Give the number of lines in these entries that contain the string "embeddings", with no further comment.

* ENTRIES SHOWN
· · ·

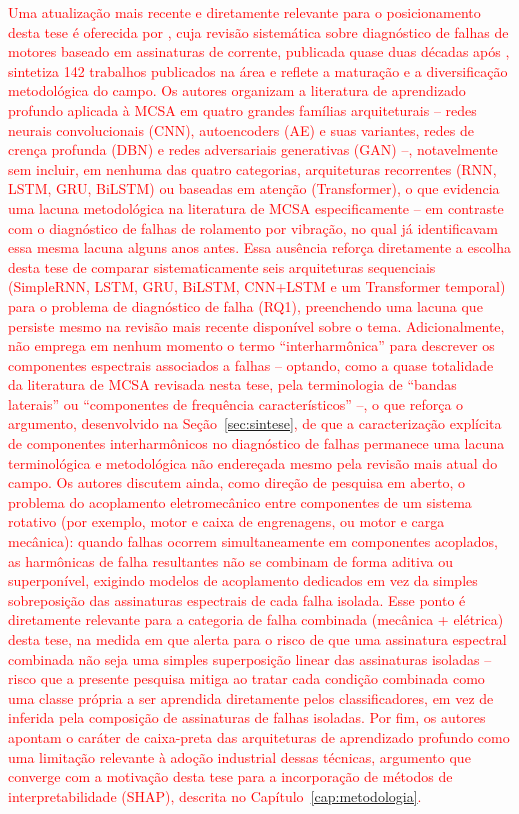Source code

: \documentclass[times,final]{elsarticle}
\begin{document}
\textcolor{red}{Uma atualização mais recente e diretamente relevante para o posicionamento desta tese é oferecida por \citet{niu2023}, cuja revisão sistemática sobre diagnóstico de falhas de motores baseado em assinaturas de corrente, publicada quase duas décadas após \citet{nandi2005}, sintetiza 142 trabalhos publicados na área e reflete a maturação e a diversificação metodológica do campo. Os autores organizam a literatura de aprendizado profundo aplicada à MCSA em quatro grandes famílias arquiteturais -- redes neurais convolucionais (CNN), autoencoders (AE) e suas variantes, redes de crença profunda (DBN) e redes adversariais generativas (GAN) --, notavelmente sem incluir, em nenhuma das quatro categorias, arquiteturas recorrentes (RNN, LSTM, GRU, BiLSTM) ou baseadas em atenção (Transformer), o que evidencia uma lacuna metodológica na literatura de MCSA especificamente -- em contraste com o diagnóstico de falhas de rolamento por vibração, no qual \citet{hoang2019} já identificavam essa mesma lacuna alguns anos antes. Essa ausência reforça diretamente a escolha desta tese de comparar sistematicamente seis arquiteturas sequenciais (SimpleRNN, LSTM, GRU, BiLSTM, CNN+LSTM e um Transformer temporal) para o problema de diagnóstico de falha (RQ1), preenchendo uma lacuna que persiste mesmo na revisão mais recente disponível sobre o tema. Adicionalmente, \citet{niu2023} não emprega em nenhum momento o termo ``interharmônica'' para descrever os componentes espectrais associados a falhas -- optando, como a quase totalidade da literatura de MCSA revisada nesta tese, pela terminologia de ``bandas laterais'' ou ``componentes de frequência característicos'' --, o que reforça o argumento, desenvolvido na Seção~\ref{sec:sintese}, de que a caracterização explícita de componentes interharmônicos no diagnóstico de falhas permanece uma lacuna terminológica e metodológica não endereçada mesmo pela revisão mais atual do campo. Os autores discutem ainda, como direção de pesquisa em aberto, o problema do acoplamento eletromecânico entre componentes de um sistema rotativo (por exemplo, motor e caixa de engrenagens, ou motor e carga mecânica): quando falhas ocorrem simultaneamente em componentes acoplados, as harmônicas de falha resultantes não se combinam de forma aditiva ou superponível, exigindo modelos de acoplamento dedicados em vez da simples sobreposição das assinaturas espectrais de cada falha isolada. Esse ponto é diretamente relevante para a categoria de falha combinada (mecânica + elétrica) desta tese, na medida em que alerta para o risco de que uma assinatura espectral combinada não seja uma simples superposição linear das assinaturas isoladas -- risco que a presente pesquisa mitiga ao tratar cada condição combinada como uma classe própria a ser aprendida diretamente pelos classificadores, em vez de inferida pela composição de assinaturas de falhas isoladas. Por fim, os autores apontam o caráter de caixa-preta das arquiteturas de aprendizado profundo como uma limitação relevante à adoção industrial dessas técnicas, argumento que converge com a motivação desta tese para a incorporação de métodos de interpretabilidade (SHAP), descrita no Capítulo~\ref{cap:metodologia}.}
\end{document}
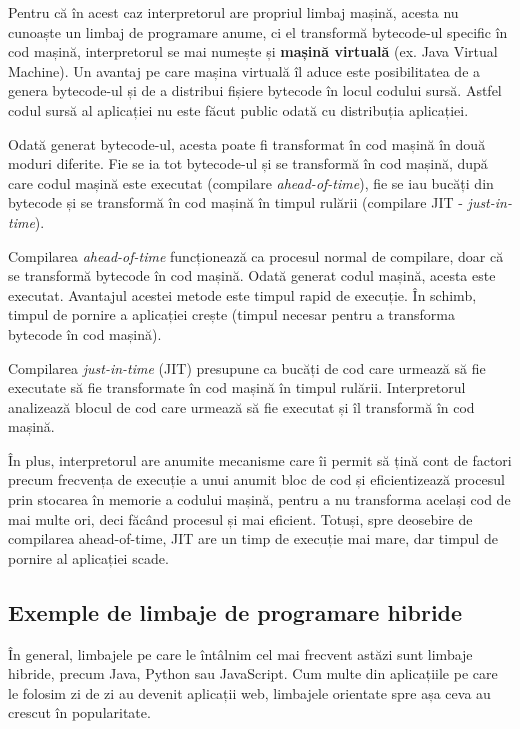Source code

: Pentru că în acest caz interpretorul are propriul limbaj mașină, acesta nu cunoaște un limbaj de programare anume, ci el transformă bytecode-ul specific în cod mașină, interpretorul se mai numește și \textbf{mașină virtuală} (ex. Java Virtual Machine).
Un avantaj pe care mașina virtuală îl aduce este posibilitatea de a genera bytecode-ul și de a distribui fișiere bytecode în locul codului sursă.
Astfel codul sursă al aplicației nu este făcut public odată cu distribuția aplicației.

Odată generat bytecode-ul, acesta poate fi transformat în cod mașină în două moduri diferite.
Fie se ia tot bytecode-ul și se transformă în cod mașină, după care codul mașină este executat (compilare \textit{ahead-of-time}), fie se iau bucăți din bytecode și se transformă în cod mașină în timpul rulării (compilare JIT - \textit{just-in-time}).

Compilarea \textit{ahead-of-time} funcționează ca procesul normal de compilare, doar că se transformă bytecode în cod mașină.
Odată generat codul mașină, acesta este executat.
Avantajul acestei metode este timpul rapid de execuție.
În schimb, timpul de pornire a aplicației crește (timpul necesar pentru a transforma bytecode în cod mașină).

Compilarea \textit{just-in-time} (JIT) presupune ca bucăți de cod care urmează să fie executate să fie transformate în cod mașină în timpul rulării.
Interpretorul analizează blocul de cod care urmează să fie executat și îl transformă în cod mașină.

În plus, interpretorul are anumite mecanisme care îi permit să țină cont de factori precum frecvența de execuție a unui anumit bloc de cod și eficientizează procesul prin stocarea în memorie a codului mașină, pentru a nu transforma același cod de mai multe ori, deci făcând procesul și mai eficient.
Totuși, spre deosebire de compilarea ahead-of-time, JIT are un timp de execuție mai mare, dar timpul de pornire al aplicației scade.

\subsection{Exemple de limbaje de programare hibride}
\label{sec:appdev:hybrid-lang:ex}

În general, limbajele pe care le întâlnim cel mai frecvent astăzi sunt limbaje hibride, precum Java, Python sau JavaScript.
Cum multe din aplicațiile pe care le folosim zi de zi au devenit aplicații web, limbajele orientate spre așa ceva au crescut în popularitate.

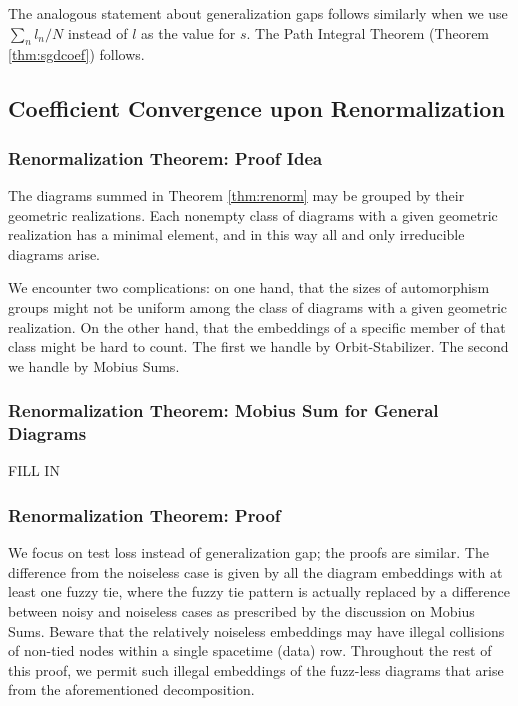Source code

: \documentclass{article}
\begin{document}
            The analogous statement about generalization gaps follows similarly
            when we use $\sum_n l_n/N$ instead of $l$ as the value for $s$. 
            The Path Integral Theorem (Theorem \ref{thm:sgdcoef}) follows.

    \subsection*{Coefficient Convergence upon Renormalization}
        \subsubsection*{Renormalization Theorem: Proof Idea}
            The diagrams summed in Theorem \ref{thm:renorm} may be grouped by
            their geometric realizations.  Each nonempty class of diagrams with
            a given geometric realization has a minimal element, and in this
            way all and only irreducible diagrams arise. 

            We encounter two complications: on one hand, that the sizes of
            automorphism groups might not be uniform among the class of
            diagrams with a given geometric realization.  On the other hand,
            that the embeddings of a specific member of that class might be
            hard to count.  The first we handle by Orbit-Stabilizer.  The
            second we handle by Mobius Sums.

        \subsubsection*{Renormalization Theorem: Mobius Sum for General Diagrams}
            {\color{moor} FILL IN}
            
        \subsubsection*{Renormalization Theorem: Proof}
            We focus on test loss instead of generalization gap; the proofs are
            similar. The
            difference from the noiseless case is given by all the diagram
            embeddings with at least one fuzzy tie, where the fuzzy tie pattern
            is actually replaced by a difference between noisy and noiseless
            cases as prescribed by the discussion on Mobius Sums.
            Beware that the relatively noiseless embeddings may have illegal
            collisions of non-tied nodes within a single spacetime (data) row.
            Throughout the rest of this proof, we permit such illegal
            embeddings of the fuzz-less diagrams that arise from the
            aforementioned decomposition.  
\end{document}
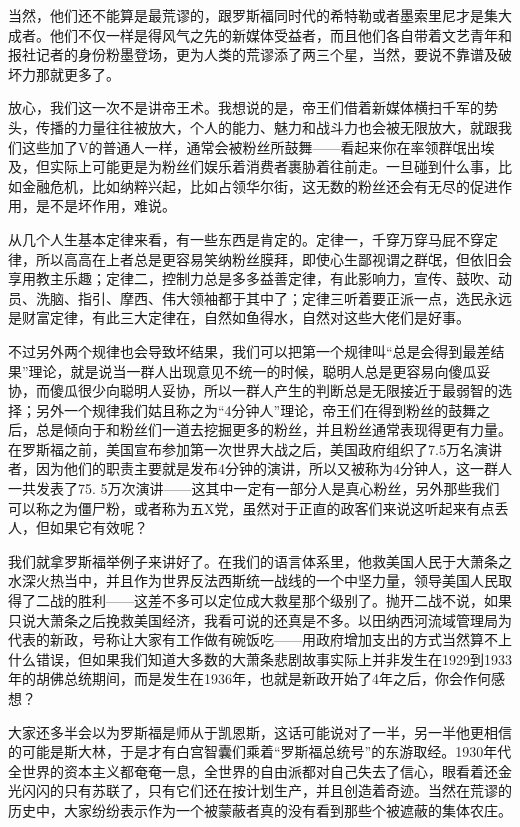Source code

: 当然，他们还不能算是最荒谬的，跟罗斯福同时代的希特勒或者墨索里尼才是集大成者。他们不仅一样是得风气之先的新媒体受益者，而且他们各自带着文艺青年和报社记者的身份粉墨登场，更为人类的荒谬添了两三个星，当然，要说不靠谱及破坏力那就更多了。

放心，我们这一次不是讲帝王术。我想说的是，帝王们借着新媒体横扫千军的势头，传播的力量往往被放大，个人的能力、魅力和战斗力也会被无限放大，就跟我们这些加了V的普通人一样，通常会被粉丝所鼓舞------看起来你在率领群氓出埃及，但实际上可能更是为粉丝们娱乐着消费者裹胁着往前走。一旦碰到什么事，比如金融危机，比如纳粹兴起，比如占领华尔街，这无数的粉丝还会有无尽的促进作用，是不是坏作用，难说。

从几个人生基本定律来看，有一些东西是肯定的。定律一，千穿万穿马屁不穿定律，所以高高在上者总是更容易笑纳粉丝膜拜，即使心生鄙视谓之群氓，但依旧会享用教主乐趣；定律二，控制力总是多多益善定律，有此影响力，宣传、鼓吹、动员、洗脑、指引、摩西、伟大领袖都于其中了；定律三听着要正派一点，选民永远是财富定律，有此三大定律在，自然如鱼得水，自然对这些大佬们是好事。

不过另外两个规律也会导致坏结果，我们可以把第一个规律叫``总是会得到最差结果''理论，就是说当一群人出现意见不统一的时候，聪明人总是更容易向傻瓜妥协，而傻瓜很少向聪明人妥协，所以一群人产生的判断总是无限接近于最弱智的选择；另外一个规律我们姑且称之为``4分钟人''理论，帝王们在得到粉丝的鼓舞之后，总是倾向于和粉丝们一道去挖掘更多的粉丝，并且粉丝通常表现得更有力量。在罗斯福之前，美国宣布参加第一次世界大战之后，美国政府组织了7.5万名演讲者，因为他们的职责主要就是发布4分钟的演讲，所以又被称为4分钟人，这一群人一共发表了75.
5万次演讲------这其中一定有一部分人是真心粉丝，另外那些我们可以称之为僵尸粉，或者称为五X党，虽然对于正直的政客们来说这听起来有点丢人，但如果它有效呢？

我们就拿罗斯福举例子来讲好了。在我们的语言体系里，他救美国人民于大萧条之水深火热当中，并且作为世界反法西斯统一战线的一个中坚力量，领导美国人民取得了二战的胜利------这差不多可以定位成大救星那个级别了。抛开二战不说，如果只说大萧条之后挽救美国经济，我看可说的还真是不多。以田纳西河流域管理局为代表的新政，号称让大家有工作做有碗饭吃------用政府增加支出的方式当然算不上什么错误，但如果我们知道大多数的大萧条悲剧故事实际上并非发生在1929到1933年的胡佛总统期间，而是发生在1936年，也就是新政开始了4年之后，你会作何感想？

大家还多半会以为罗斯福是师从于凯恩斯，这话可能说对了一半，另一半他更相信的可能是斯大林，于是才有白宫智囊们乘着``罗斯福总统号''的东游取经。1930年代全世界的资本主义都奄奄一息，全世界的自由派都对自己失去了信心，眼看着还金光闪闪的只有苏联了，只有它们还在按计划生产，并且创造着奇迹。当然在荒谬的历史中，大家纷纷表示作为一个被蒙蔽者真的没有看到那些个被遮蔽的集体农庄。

· · ·

* EXPECTED ANSWER
4